Whereas US movies are always serious, dramatic, and even tragic at times (from Saving Private Ryan to Schindler's List), French films about WWII are just the opposite. The best known French film about this period of history is La Grande Vadrouille (http://en.wikipedia.org/wiki/La_Grande_Vadrouille) (1966), a comedy sprinkled with adventure. In fact I can only think about comedy-adventure films in France :

- Les Bidasses en folie (1971)
- Les Bidasses s'en vont en guerre (1974)
- Les Bidasses en cavale (1976)
- Les Bidasses au pensionnat (1978)
- Les Bidasses en vadrouille (1979)
- Les Bidasses aux grandes manoeuvres (1981)
- Le Retour des bidasses en folie (1983)
- Papy fait de la resistance (http://www.imdb.com/title/tt0086079/) (1983)

British WWII films (see list (http://www.amazon.co.uk/Top-British-World-War-pictures/lm/2L7S1C6IOOKSN)) are more like American ones, fairly serious and concentrating on the military aspects of the war rather than how people lived under the Nazi regime.
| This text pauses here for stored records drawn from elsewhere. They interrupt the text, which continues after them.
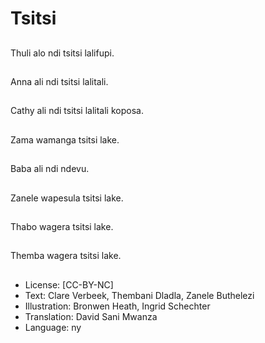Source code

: # Tsitsi

##
Thuli alo ndi tsitsi lalifupi.

##
Anna ali ndi tsitsi lalitali.

##
Cathy ali ndi tsitsi lalitali koposa.

##
Zama wamanga tsitsi lake.

##
Baba ali ndi ndevu.

##
Zanele wapesula tsitsi lake.

##
Thabo wagera tsitsi lake.

##
Themba wagera tsitsi lake.

##
* License: [CC-BY-NC]
* Text: Clare Verbeek, Thembani Dladla, Zanele Buthelezi
* Illustration: Bronwen Heath, Ingrid Schechter
* Translation: David Sani Mwanza
* Language: ny
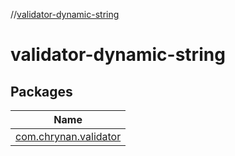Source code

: //[validator-dynamic-string](index.md)



# validator-dynamic-string  


## Packages  
  
|  Name | 
|---|
| <a name="com.chrynan.validator////PointingToDeclaration/"></a>[com.chrynan.validator](validator-dynamic-string/com.chrynan.validator/index.md)|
There are also a few satiristic ones (starting with The Great Dictator (http://en.wikipedia.org/wiki/The_Great_Dictator) by Charlie Chaplin).

The Italian's love for tragi-comedies is best epitomised in La Vita è bella (http://en.wikipedia.org/wiki/Life_Is_Beautiful), somewhere in between Schindler's List and French comedies.


The question is, why can French people laugh at the experience of WWII while most other countries seem unable to ? There is never a single dead person in French movies about WWII. It's more like a series of hide-and-seek games with German soldiers. If you are taken, you escape anyway. It feels like the French remember the war as a period of excitement, fun, stress and adventure rather than a sad or tragic period of history. Indeed WWII was pretty light-hearted in France compared to the apocalyptic WWI. French films about the First World War are much darker indeed.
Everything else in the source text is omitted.